TASK: The exercise asks you to copy every line below in which "highest" appears.

INPUT RECORDS:
====

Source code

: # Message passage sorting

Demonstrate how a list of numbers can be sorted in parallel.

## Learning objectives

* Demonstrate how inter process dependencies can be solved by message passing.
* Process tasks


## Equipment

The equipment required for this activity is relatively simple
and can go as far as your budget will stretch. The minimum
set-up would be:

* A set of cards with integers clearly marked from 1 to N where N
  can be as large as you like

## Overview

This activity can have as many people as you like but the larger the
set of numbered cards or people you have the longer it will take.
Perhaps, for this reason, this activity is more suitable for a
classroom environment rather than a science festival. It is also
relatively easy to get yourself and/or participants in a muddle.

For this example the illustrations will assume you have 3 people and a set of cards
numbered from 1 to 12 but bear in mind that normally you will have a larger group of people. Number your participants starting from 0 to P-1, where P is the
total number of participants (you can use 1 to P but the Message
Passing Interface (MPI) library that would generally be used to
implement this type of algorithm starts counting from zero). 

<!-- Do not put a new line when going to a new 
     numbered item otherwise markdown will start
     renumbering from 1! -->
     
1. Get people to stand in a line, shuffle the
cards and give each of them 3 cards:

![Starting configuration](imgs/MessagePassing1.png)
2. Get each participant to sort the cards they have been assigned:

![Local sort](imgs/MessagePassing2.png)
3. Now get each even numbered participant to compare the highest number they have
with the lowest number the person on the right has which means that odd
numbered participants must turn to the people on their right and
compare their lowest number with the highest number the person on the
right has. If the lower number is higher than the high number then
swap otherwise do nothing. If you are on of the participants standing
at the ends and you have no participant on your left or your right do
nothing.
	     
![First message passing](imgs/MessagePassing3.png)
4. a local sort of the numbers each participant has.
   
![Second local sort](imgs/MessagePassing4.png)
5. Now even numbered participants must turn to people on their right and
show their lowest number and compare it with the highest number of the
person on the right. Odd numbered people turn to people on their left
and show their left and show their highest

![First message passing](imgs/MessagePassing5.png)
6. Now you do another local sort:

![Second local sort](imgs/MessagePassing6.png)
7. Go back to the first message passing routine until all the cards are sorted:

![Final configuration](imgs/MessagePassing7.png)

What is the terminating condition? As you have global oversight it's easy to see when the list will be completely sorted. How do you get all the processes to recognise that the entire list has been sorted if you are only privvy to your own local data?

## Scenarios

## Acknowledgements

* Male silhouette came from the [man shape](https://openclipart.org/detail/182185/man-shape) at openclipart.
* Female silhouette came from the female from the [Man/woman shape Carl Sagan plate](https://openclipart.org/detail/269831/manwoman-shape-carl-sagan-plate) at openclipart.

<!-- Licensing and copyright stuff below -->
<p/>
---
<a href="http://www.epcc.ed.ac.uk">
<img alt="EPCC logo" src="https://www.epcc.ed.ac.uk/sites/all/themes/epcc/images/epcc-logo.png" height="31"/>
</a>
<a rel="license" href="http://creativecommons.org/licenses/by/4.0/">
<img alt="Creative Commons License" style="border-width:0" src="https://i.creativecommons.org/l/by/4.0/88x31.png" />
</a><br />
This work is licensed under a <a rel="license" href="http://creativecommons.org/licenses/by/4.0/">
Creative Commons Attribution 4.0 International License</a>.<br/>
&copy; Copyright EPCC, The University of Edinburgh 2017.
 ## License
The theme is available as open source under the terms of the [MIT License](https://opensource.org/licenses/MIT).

====

ANSWER AREA:
3. Now get each even numbered participant to compare the highest number they have
compare their lowest number with the highest number the person on the
show their lowest number and compare it with the highest number of the
and show their left and show their highest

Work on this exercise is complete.